If there were equal seats available, law school is three, medical school is four. Law schools can have lower student:teacher ratios than medical schools, and the facilities required for even student numbers between a law and medical school would mean that the medical school would have to be significantly bigger. I have no idea what the failure rate at law school is, although at medical schools it does appear to be in the 5-10% range (higher in the UK?), and this is amongst already exemplary students. It would be difficult for there to ever be more medical students without some serious financial maneuvering by the government to incentivize it.

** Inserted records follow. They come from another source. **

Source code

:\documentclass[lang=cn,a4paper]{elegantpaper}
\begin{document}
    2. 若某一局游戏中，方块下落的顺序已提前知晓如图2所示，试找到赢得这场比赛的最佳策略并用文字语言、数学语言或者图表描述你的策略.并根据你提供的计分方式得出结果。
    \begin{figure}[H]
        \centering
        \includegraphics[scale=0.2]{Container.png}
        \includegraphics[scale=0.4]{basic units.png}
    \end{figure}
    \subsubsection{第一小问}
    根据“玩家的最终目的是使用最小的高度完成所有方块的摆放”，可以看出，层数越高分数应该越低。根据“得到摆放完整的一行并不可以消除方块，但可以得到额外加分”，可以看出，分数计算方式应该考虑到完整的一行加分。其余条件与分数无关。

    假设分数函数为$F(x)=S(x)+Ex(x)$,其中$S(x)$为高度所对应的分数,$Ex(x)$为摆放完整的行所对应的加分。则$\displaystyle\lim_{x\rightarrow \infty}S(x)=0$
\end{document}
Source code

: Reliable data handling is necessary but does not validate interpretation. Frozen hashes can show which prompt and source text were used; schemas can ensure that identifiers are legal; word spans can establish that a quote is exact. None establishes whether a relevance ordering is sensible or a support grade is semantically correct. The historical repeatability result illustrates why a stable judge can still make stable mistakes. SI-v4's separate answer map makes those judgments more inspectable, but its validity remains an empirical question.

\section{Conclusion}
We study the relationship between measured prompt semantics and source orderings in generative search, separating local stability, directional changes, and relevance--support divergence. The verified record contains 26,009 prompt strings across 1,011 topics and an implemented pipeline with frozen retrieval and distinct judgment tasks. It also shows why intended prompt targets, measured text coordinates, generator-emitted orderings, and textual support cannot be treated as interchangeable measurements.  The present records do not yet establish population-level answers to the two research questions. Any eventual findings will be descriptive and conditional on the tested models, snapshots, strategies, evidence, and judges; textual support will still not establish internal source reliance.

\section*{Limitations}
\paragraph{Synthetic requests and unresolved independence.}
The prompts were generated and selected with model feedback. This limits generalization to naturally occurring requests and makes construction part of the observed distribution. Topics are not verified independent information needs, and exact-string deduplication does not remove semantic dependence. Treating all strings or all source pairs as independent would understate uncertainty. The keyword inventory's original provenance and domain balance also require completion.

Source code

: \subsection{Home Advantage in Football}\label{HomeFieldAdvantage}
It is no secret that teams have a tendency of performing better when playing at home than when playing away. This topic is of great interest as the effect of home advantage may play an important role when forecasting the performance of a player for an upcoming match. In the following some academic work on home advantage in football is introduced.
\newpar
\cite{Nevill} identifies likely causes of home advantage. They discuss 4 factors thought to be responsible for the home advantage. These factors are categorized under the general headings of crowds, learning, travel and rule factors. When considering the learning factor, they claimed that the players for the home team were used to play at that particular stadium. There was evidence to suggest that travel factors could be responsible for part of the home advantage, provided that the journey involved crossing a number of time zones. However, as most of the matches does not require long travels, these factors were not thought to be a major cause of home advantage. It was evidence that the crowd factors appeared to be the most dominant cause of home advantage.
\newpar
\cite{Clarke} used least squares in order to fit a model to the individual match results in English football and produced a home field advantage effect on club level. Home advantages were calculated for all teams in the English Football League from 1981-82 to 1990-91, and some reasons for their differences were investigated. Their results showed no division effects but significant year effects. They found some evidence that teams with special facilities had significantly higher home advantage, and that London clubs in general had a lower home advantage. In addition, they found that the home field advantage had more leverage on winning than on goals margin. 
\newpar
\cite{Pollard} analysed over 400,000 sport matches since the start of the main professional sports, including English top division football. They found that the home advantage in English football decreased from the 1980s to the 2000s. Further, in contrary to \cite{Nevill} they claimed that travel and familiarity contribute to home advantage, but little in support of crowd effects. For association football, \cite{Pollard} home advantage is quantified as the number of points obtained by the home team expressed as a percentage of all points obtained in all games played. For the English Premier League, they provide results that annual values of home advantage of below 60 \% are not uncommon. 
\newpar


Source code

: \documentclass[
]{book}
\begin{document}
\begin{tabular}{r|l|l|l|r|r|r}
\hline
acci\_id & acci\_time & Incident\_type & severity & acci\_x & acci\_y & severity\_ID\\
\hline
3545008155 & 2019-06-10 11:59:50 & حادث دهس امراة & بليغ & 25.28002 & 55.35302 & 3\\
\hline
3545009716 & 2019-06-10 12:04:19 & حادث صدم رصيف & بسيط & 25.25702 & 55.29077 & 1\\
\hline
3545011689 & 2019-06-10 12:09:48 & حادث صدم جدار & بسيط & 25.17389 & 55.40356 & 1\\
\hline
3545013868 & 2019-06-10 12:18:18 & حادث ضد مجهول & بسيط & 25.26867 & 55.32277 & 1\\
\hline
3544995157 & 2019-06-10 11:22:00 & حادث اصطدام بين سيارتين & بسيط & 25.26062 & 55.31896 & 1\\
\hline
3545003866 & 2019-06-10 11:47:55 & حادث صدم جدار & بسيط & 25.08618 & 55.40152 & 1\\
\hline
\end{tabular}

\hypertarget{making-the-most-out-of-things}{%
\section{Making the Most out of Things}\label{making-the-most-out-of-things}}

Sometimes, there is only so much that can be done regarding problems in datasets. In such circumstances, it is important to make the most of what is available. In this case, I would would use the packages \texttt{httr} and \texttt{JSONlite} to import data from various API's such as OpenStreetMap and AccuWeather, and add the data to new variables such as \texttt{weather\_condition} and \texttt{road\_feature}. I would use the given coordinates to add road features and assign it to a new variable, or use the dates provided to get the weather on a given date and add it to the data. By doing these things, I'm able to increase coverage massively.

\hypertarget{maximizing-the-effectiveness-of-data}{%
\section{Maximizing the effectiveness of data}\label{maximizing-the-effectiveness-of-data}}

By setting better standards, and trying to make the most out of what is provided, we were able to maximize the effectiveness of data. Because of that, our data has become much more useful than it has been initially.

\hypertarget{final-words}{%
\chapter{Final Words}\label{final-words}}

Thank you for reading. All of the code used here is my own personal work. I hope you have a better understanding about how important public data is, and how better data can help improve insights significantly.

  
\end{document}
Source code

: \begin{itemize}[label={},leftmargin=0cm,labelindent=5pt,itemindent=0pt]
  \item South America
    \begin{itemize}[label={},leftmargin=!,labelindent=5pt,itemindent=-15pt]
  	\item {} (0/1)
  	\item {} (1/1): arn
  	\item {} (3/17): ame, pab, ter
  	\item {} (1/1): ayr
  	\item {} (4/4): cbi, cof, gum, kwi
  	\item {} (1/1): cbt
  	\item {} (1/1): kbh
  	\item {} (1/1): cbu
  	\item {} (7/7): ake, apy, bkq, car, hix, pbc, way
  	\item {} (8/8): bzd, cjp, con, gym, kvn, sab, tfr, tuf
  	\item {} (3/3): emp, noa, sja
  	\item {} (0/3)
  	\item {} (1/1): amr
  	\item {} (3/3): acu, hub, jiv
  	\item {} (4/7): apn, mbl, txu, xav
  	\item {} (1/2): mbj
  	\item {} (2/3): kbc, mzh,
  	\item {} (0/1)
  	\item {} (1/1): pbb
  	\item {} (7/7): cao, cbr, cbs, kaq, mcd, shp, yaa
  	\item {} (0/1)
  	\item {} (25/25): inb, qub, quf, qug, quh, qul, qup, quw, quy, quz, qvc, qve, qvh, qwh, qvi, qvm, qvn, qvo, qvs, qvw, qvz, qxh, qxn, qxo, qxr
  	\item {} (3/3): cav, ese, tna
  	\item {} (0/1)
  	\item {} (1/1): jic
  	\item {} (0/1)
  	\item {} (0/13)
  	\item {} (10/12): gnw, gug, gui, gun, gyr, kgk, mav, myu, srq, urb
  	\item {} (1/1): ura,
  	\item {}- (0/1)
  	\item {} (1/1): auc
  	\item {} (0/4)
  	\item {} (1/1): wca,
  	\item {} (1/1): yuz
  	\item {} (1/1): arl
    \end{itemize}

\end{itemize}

It’s imprecise but not inaccurate, a trade is an industry, law and medicine are industries. I wouldn’t go so far as to call all doctors and lawyers very skilled laborers, although it wouldn’t really be wrong to call surgeons that.

Because law school is not lawyer school (God knows Columbia comes close, though), but medical school is doctor school. Unless kids at medical school are in PhD/MD programs the skills they learn are essentially only applicable to work as physicians. The skills learned in law school, namely handling massive amounts of data and crafting arguments that must be within stringent bounds, are skills applicable to a multitude of industries. JDs can also go the LLM route and teach, while medical school professors are normally also researchers or currently practicing physicians within said schools teaching hospital. It’s more likely that a graduate from law school will go into something other than the active practice of law than that a graduate from medical school will go into something other than medicine.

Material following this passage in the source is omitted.